August is called the month of Oil Price fluctuation
Thursday, August 28, 2008
I believe that market focus for the near future will be on the sterling and oil prices – two key elements in keeping the dollar stable. Oil prices fell the steepest fall in 4 years on last Friday to below $115, thus increasing the dollar's gains. The rise in oil prices is the U.S.-Russia conflict, as Russia is the second largest oil producer in the world. Canada is also one of the world's largest oil producers, providing the U.S. with the largest supply of oil.

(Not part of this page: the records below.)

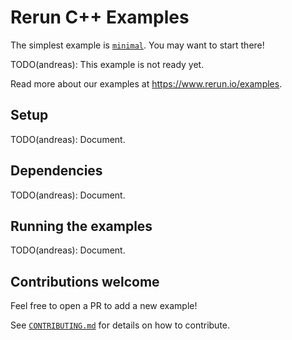 # Rerun C++ Examples
The simplest example is [`minimal`](minimal/main.cpp). You may want to start there!

TODO(andreas): This example is not ready yet.

Read more about our examples at <https://www.rerun.io/examples>.

## Setup
TODO(andreas): Document.

## Dependencies
TODO(andreas): Document.

## Running the examples
TODO(andreas): Document.

## Contributions welcome
Feel free to open a PR to add a new example!

See [`CONTRIBUTING.md`](../../CONTRIBUTING.md) for details on how to contribute.
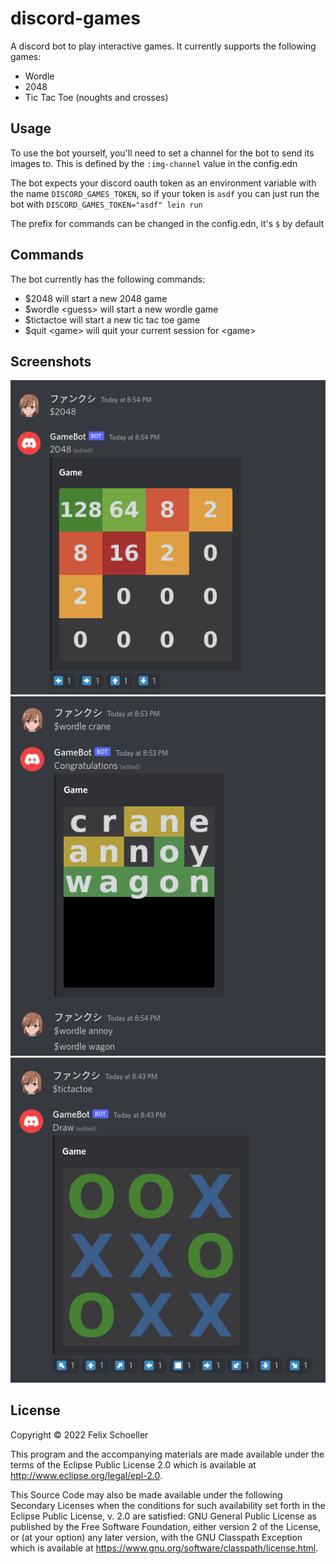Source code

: # discord-games

A discord bot to play interactive games.
It currently supports the following games:
 - Wordle
 - 2048
 - Tic Tac Toe (noughts and crosses)

## Usage

To use the bot yourself, you'll need to set a channel for the bot to send its images to.
This is defined by the `:img-channel` value in the config.edn

The bot expects your discord oauth token as an environment variable with the name `DISCORD_GAMES_TOKEN`, so if your token is `asdf` you can just run the bot with `DISCORD_GAMES_TOKEN="asdf" lein run`

The prefix for commands can be changed in the config.edn, it's `$` by default

## Commands

The bot currently has the following commands:
 - $2048 will start a new 2048 game
 - $wordle \<guess\> will start a new wordle game
 - $tictactoe will start a new tic tac toe game
 - $quit \<game\> will quit your current session for \<game\>
 
## Screenshots

![2048](screenshots/2048.png)
![Wordle](screenshots/wordle.png)
![TicTacToe](screenshots/tictactoe.png)

## License

Copyright © 2022 Felix Schoeller

This program and the accompanying materials are made available under the
terms of the Eclipse Public License 2.0 which is available at
http://www.eclipse.org/legal/epl-2.0.

This Source Code may also be made available under the following Secondary
Licenses when the conditions for such availability set forth in the Eclipse
Public License, v. 2.0 are satisfied: GNU General Public License as published by
the Free Software Foundation, either version 2 of the License, or (at your
option) any later version, with the GNU Classpath Exception which is available
at https://www.gnu.org/software/classpath/license.html.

Very recently the rise in gold and oil prices has brought the dollar's rally to a halt. On the other hand, the rise of oil to above $116 a barrel was not as helpful to the euro and the sterling as expected, reflecting the bearish sentiment towards these currencies.
On 13th August 2008, the Oil prices were down yet again by 1.3 % to $113.17 a barrel – a total $30 drop since July's record. The steep fall from $147 to below $115, was due to its status of a major exporter of oil.
On the contrary on 11h august, this price eventually settled at $116.50 a barrel. I believe on that day that the rise of the euro had hit a wall, and its fall is not only contributed to the pressures from soaring oil prices. The euro has lost momentum, affected by dollar buying as well as the tight monetary policy, making investors believe that a European cut in interest rates will occur sooner than later.
Thus august month has seen major changes in the prices of oil and its impact on world currencies.